DIRECTIONS >>
Your task is to transcribe the entries exactly.

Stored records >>
[Start of Attachment]
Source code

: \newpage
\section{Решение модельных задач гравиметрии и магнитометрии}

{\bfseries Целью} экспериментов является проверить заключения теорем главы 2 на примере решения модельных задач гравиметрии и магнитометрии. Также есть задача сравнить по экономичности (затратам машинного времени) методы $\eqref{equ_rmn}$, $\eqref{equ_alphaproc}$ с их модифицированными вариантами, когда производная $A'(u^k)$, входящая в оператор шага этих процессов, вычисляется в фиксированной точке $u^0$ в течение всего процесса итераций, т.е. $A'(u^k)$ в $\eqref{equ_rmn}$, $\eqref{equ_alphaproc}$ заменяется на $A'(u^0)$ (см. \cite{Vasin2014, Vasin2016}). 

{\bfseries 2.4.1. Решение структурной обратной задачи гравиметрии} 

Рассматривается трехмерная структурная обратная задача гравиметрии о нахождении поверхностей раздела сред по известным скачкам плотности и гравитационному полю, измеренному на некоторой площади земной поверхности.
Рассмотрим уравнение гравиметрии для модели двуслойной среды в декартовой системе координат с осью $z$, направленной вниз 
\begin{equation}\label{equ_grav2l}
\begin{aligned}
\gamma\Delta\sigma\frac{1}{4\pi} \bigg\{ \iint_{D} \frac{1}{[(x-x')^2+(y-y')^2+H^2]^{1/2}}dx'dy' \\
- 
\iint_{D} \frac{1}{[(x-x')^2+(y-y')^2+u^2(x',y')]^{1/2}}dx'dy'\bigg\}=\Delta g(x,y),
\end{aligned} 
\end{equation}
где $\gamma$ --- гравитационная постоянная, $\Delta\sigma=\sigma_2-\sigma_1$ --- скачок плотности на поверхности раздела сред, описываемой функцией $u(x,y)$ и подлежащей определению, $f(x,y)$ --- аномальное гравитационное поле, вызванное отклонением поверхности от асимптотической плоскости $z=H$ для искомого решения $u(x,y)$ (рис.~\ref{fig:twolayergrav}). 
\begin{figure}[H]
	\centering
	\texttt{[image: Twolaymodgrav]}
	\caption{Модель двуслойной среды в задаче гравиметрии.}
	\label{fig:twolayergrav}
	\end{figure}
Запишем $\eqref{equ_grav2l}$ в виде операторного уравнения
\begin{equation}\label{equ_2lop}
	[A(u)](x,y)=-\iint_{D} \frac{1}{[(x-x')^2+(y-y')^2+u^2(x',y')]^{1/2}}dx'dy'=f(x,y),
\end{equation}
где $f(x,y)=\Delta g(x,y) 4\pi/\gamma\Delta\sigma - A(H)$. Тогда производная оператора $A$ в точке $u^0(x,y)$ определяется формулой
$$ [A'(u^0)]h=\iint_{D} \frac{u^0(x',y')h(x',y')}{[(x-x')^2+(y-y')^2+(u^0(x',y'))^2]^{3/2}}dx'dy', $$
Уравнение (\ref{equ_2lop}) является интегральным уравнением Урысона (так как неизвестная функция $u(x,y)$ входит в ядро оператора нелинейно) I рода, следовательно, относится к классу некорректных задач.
[End of Attachment]
RESULT OF THE TASK >>
Source code

: \newpage
\section{Решение модельных задач гравиметрии и магнитометрии}

{\bfseries Целью} экспериментов является проверить заключения теорем главы 2 на примере решения модельных задач гравиметрии и магнитометрии. Также есть задача сравнить по экономичности (затратам машинного времени) методы $\eqref{equ_rmn}$, $\eqref{equ_alphaproc}$ с их модифицированными вариантами, когда производная $A'(u^k)$, входящая в оператор шага этих процессов, вычисляется в фиксированной точке $u^0$ в течение всего процесса итераций, т.е. $A'(u^k)$ в $\eqref{equ_rmn}$, $\eqref{equ_alphaproc}$ заменяется на $A'(u^0)$ (см. \cite{Vasin2014, Vasin2016}). 

{\bfseries 2.4.1. Решение структурной обратной задачи гравиметрии} 

Рассматривается трехмерная структурная обратная задача гравиметрии о нахождении поверхностей раздела сред по известным скачкам плотности и гравитационному полю, измеренному на некоторой площади земной поверхности.
Рассмотрим уравнение гравиметрии для модели двуслойной среды в декартовой системе координат с осью $z$, направленной вниз 
\begin{equation}\label{equ_grav2l}
\begin{aligned}
\gamma\Delta\sigma\frac{1}{4\pi} \bigg\{ \iint_{D} \frac{1}{[(x-x')^2+(y-y')^2+H^2]^{1/2}}dx'dy' \\
- 
\iint_{D} \frac{1}{[(x-x')^2+(y-y')^2+u^2(x',y')]^{1/2}}dx'dy'\bigg\}=\Delta g(x,y),
\end{aligned} 
\end{equation}
где $\gamma$ --- гравитационная постоянная, $\Delta\sigma=\sigma_2-\sigma_1$ --- скачок плотности на поверхности раздела сред, описываемой функцией $u(x,y)$ и подлежащей определению, $f(x,y)$ --- аномальное гравитационное поле, вызванное отклонением поверхности от асимптотической плоскости $z=H$ для искомого решения $u(x,y)$ (рис.~\ref{fig:twolayergrav}). 
\begin{figure}[H]
	\centering
	\texttt{[image: Twolaymodgrav]}
	\caption{Модель двуслойной среды в задаче гравиметрии.}
	\label{fig:twolayergrav}
	\end{figure}
Запишем $\eqref{equ_grav2l}$ в виде операторного уравнения
\begin{equation}\label{equ_2lop}
	[A(u)](x,y)=-\iint_{D} \frac{1}{[(x-x')^2+(y-y')^2+u^2(x',y')]^{1/2}}dx'dy'=f(x,y),
\end{equation}
где $f(x,y)=\Delta g(x,y) 4\pi/\gamma\Delta\sigma - A(H)$. Тогда производная оператора $A$ в точке $u^0(x,y)$ определяется формулой
$$ [A'(u^0)]h=\iint_{D} \frac{u^0(x',y')h(x',y')}{[(x-x')^2+(y-y')^2+(u^0(x',y'))^2]^{3/2}}dx'dy', $$
Уравнение (\ref{equ_2lop}) является интегральным уравнением Урысона (так как неизвестная функция $u(x,y)$ входит в ядро оператора нелинейно) I рода, следовательно, относится к классу некорректных задач.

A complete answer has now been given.